What you need to do
With pictures removed, output every record below exactly as written.

Task input START

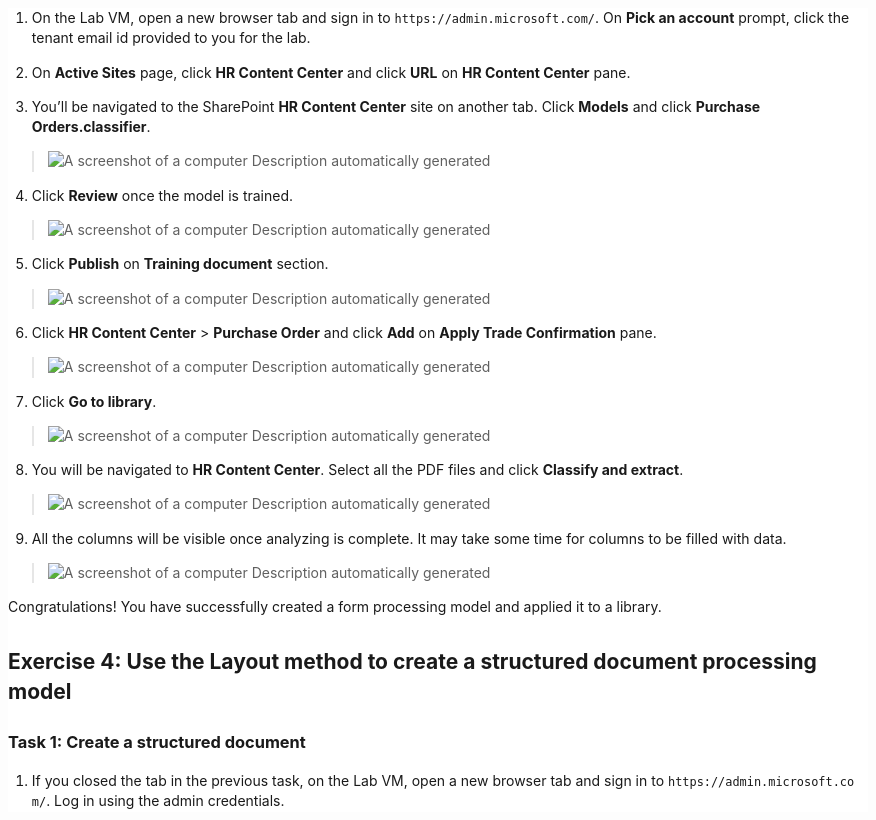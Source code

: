 1.  On the Lab VM, open a new browser tab and sign in to
    ```https://admin.microsoft.com/```. On **Pick an account**
    prompt, click the tenant email id provided to you for the lab.

2. On **Active Sites** page, click **HR Content Center** and click
    **URL** on **HR Content Center** pane.

3. You’ll be navigated to the SharePoint **HR Content Center** site on
    another tab. Click **Models** and click **Purchase
    Orders.classifier**.

> ![A screenshot of a computer Description automatically
> generated](./media/image76.png)

4. Click **Review** once the model is trained.

> ![A screenshot of a computer Description automatically
> generated](./media/image77.png)

5. Click **Publish** on **Training document** section.

> ![A screenshot of a computer Description automatically
> generated](./media/image78.png)

6. Click **HR Content Center** \> **Purchase Order** and click **Add**
    on **Apply Trade Confirmation** pane.

> ![A screenshot of a computer Description automatically
> generated](./media/image79.png)

7. Click **Go to library**.

> ![A screenshot of a computer Description automatically
> generated](./media/image80.png)

8. You will be navigated to **HR Content Center**. Select all the PDF
    files and click **Classify and extract**.

> ![A screenshot of a computer Description automatically
> generated](./media/image81.png)

9. All the columns will be visible once analyzing is complete. It may
    take some time for columns to be filled with data.

> ![A screenshot of a computer Description automatically
> generated](./media/image82.png)

Congratulations! You have successfully created a form processing model
and applied it to a library.

## Exercise 4: Use the Layout method to create a structured document processing model

### Task 1: Create a structured document

1.  If you closed the tab in the previous task, on the Lab VM, open a
    new browser tab and sign in to
    ```https://admin.microsoft.com/```. Log in using the admin
    credentials.
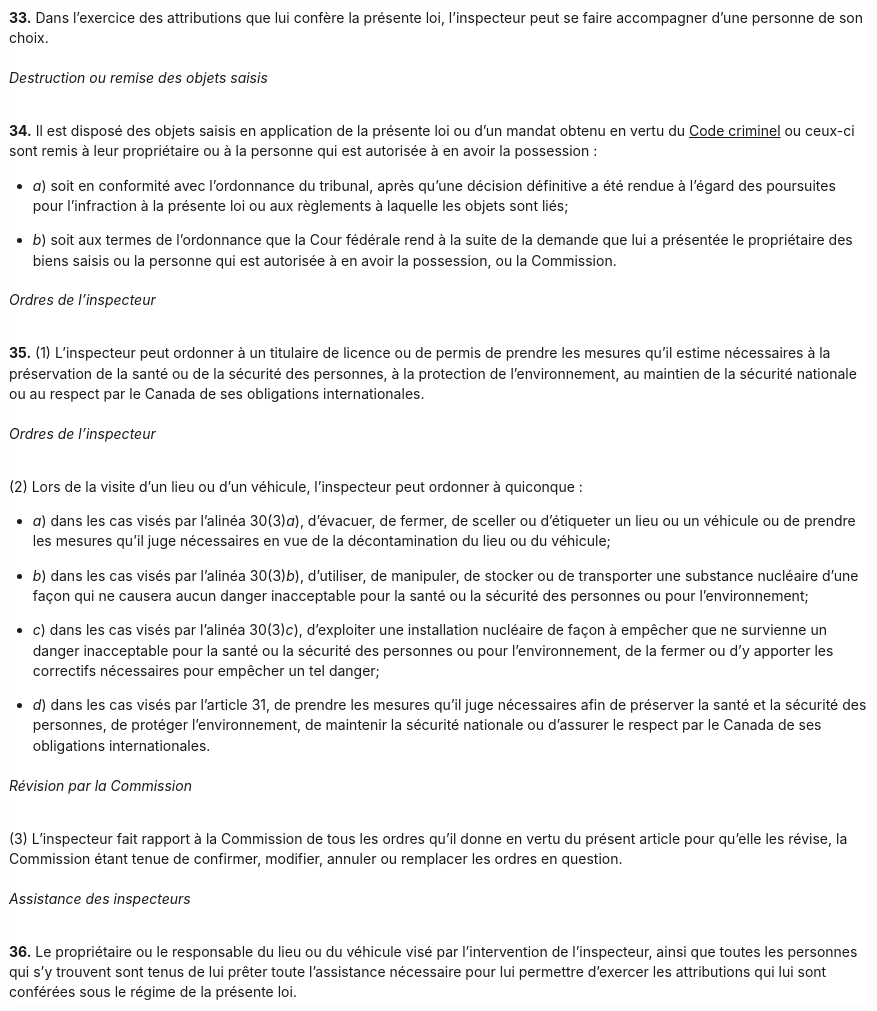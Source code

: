 **33.** Dans l’exercice des attributions que lui confère la présente loi, l’inspecteur peut se faire accompagner d’une personne de son choix.

###### Destruction ou remise des objets saisis

**34.** Il est disposé des objets saisis en application de la présente loi ou d’un mandat obtenu en vertu du [Code criminel](/canada/fra/lois/C/C-46.md) ou ceux-ci sont remis à leur propriétaire ou à la personne qui est autorisée à en avoir la possession :

  * _a_) soit en conformité avec l’ordonnance du tribunal, après qu’une décision définitive a été rendue à l’égard des poursuites pour l’infraction à la présente loi ou aux règlements à laquelle les objets sont liés;

  * _b_) soit aux termes de l’ordonnance que la Cour fédérale rend à la suite de la demande que lui a présentée le propriétaire des biens saisis ou la personne qui est autorisée à en avoir la possession, ou la Commission.

###### Ordres de l’inspecteur

**35.** (1) L’inspecteur peut ordonner à un titulaire de licence ou de permis de prendre les mesures qu’il estime nécessaires à la préservation de la santé ou de la sécurité des personnes, à la protection de l’environnement, au maintien de la sécurité nationale ou au respect par le Canada de ses obligations internationales.

###### Ordres de l’inspecteur

(2) Lors de la visite d’un lieu ou d’un véhicule, l’inspecteur peut ordonner à quiconque :

  * _a_) dans les cas visés par l’alinéa 30(3)_a_), d’évacuer, de fermer, de sceller ou d’étiqueter un lieu ou un véhicule ou de prendre les mesures qu’il juge nécessaires en vue de la décontamination du lieu ou du véhicule;

  * _b_) dans les cas visés par l’alinéa 30(3)_b_), d’utiliser, de manipuler, de stocker ou de transporter une substance nucléaire d’une façon qui ne causera aucun danger inacceptable pour la santé ou la sécurité des personnes ou pour l’environnement;

  * _c_) dans les cas visés par l’alinéa 30(3)_c_), d’exploiter une installation nucléaire de façon à empêcher que ne survienne un danger inacceptable pour la santé ou la sécurité des personnes ou pour l’environnement, de la fermer ou d’y apporter les correctifs nécessaires pour empêcher un tel danger;

  * _d_) dans les cas visés par l’article 31, de prendre les mesures qu’il juge nécessaires afin de préserver la santé et la sécurité des personnes, de protéger l’environnement, de maintenir la sécurité nationale ou d’assurer le respect par le Canada de ses obligations internationales.

###### Révision par la Commission

(3) L’inspecteur fait rapport à la Commission de tous les ordres qu’il donne en vertu du présent article pour qu’elle les révise, la Commission étant tenue de confirmer, modifier, annuler ou remplacer les ordres en question.

###### Assistance des inspecteurs

**36.** Le propriétaire ou le responsable du lieu ou du véhicule visé par l’intervention de l’inspecteur, ainsi que toutes les personnes qui s’y trouvent sont tenus de lui prêter toute l’assistance nécessaire pour lui permettre d’exercer les attributions qui lui sont conférées sous le régime de la présente loi.
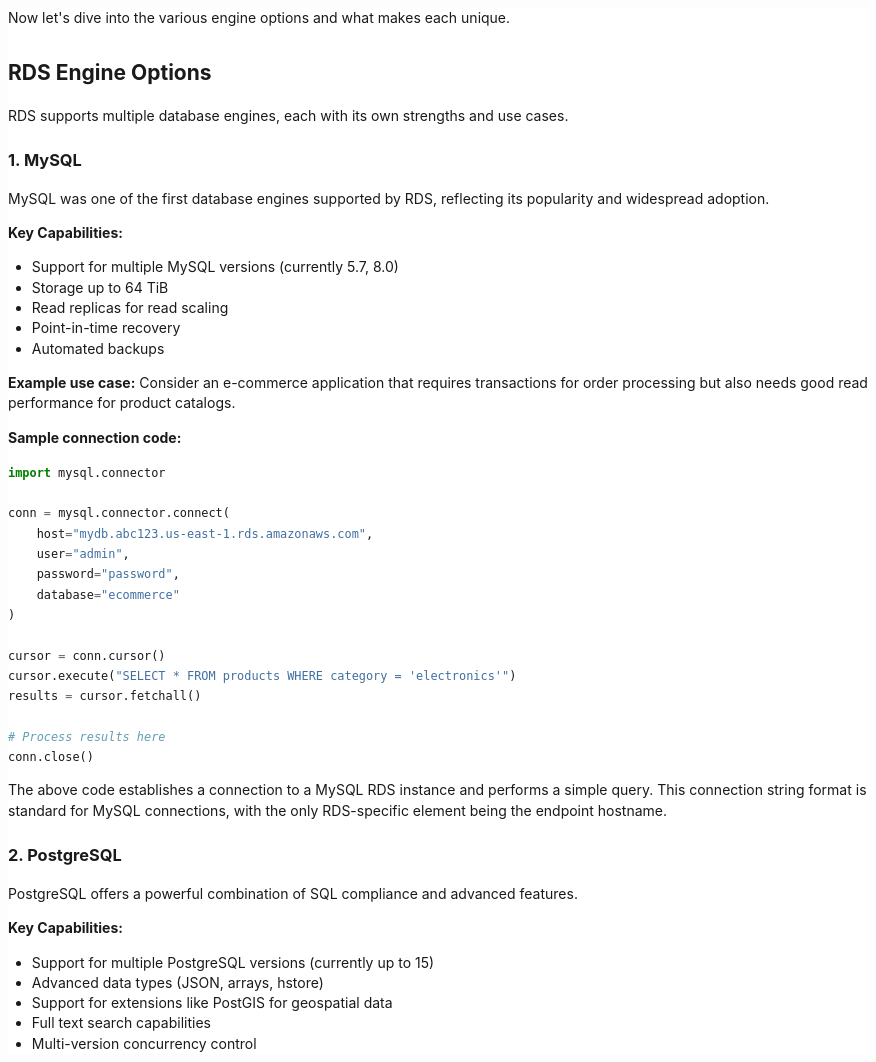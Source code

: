 Now let's dive into the various engine options and what makes each unique.

## RDS Engine Options

RDS supports multiple database engines, each with its own strengths and use cases.

### 1. MySQL

MySQL was one of the first database engines supported by RDS, reflecting its popularity and widespread adoption.

**Key Capabilities:**

* Support for multiple MySQL versions (currently 5.7, 8.0)
* Storage up to 64 TiB
* Read replicas for read scaling
* Point-in-time recovery
* Automated backups

**Example use case:** Consider an e-commerce application that requires transactions for order processing but also needs good read performance for product catalogs.

**Sample connection code:**

```python
import mysql.connector

conn = mysql.connector.connect(
    host="mydb.abc123.us-east-1.rds.amazonaws.com",
    user="admin",
    password="password",
    database="ecommerce"
)

cursor = conn.cursor()
cursor.execute("SELECT * FROM products WHERE category = 'electronics'")
results = cursor.fetchall()

# Process results here
conn.close()
```

The above code establishes a connection to a MySQL RDS instance and performs a simple query. This connection string format is standard for MySQL connections, with the only RDS-specific element being the endpoint hostname.

### 2. PostgreSQL

PostgreSQL offers a powerful combination of SQL compliance and advanced features.

**Key Capabilities:**

* Support for multiple PostgreSQL versions (currently up to 15)
* Advanced data types (JSON, arrays, hstore)
* Support for extensions like PostGIS for geospatial data
* Full text search capabilities
* Multi-version concurrency control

Task input END

Task answer
Source code

: 1.  On the Lab VM, open a new browser tab and sign in to
    ```https://admin.microsoft.com/```. On **Pick an account**
    prompt, click the tenant email id provided to you for the lab.

2. On **Active Sites** page, click **HR Content Center** and click
    **URL** on **HR Content Center** pane.

3. You’ll be navigated to the SharePoint **HR Content Center** site on
    another tab. Click **Models** and click **Purchase
    Orders.classifier**.

> ![A screenshot of a computer Description automatically
> generated](./media/image76.png)

4. Click **Review** once the model is trained.

> ![A screenshot of a computer Description automatically
> generated](./media/image77.png)

5. Click **Publish** on **Training document** section.

> ![A screenshot of a computer Description automatically
> generated](./media/image78.png)

6. Click **HR Content Center** \> **Purchase Order** and click **Add**
    on **Apply Trade Confirmation** pane.

> ![A screenshot of a computer Description automatically
> generated](./media/image79.png)

7. Click **Go to library**.

> ![A screenshot of a computer Description automatically
> generated](./media/image80.png)

8. You will be navigated to **HR Content Center**. Select all the PDF
    files and click **Classify and extract**.

> ![A screenshot of a computer Description automatically
> generated](./media/image81.png)

9. All the columns will be visible once analyzing is complete. It may
    take some time for columns to be filled with data.

> ![A screenshot of a computer Description automatically
> generated](./media/image82.png)

Congratulations! You have successfully created a form processing model
and applied it to a library.

## Exercise 4: Use the Layout method to create a structured document processing model

### Task 1: Create a structured document

1.  If you closed the tab in the previous task, on the Lab VM, open a
    new browser tab and sign in to
    ```https://admin.microsoft.com/```. Log in using the admin
    credentials.
Source code

: **33.** Dans l’exercice des attributions que lui confère la présente loi, l’inspecteur peut se faire accompagner d’une personne de son choix.

###### Destruction ou remise des objets saisis

**34.** Il est disposé des objets saisis en application de la présente loi ou d’un mandat obtenu en vertu du [Code criminel](/canada/fra/lois/C/C-46.md) ou ceux-ci sont remis à leur propriétaire ou à la personne qui est autorisée à en avoir la possession :

  * _a_) soit en conformité avec l’ordonnance du tribunal, après qu’une décision définitive a été rendue à l’égard des poursuites pour l’infraction à la présente loi ou aux règlements à laquelle les objets sont liés;

  * _b_) soit aux termes de l’ordonnance que la Cour fédérale rend à la suite de la demande que lui a présentée le propriétaire des biens saisis ou la personne qui est autorisée à en avoir la possession, ou la Commission.

###### Ordres de l’inspecteur

**35.** (1) L’inspecteur peut ordonner à un titulaire de licence ou de permis de prendre les mesures qu’il estime nécessaires à la préservation de la santé ou de la sécurité des personnes, à la protection de l’environnement, au maintien de la sécurité nationale ou au respect par le Canada de ses obligations internationales.

###### Ordres de l’inspecteur

(2) Lors de la visite d’un lieu ou d’un véhicule, l’inspecteur peut ordonner à quiconque :

  * _a_) dans les cas visés par l’alinéa 30(3)_a_), d’évacuer, de fermer, de sceller ou d’étiqueter un lieu ou un véhicule ou de prendre les mesures qu’il juge nécessaires en vue de la décontamination du lieu ou du véhicule;

  * _b_) dans les cas visés par l’alinéa 30(3)_b_), d’utiliser, de manipuler, de stocker ou de transporter une substance nucléaire d’une façon qui ne causera aucun danger inacceptable pour la santé ou la sécurité des personnes ou pour l’environnement;

  * _c_) dans les cas visés par l’alinéa 30(3)_c_), d’exploiter une installation nucléaire de façon à empêcher que ne survienne un danger inacceptable pour la santé ou la sécurité des personnes ou pour l’environnement, de la fermer ou d’y apporter les correctifs nécessaires pour empêcher un tel danger;

  * _d_) dans les cas visés par l’article 31, de prendre les mesures qu’il juge nécessaires afin de préserver la santé et la sécurité des personnes, de protéger l’environnement, de maintenir la sécurité nationale ou d’assurer le respect par le Canada de ses obligations internationales.

###### Révision par la Commission

(3) L’inspecteur fait rapport à la Commission de tous les ordres qu’il donne en vertu du présent article pour qu’elle les révise, la Commission étant tenue de confirmer, modifier, annuler ou remplacer les ordres en question.

###### Assistance des inspecteurs

**36.** Le propriétaire ou le responsable du lieu ou du véhicule visé par l’intervention de l’inspecteur, ainsi que toutes les personnes qui s’y trouvent sont tenus de lui prêter toute l’assistance nécessaire pour lui permettre d’exercer les attributions qui lui sont conférées sous le régime de la présente loi.
Source code

: Now let's dive into the various engine options and what makes each unique.

## RDS Engine Options

RDS supports multiple database engines, each with its own strengths and use cases.

### 1. MySQL

MySQL was one of the first database engines supported by RDS, reflecting its popularity and widespread adoption.

**Key Capabilities:**

* Support for multiple MySQL versions (currently 5.7, 8.0)
* Storage up to 64 TiB
* Read replicas for read scaling
* Point-in-time recovery
* Automated backups

**Example use case:** Consider an e-commerce application that requires transactions for order processing but also needs good read performance for product catalogs.

**Sample connection code:**

```python
import mysql.connector

conn = mysql.connector.connect(
    host="mydb.abc123.us-east-1.rds.amazonaws.com",
    user="admin",
    password="password",
    database="ecommerce"
)

cursor = conn.cursor()
cursor.execute("SELECT * FROM products WHERE category = 'electronics'")
results = cursor.fetchall()

# Process results here
conn.close()
```

The above code establishes a connection to a MySQL RDS instance and performs a simple query. This connection string format is standard for MySQL connections, with the only RDS-specific element being the endpoint hostname.

### 2. PostgreSQL

PostgreSQL offers a powerful combination of SQL compliance and advanced features.

**Key Capabilities:**

* Support for multiple PostgreSQL versions (currently up to 15)
* Advanced data types (JSON, arrays, hstore)
* Support for extensions like PostGIS for geospatial data
* Full text search capabilities
* Multi-version concurrency control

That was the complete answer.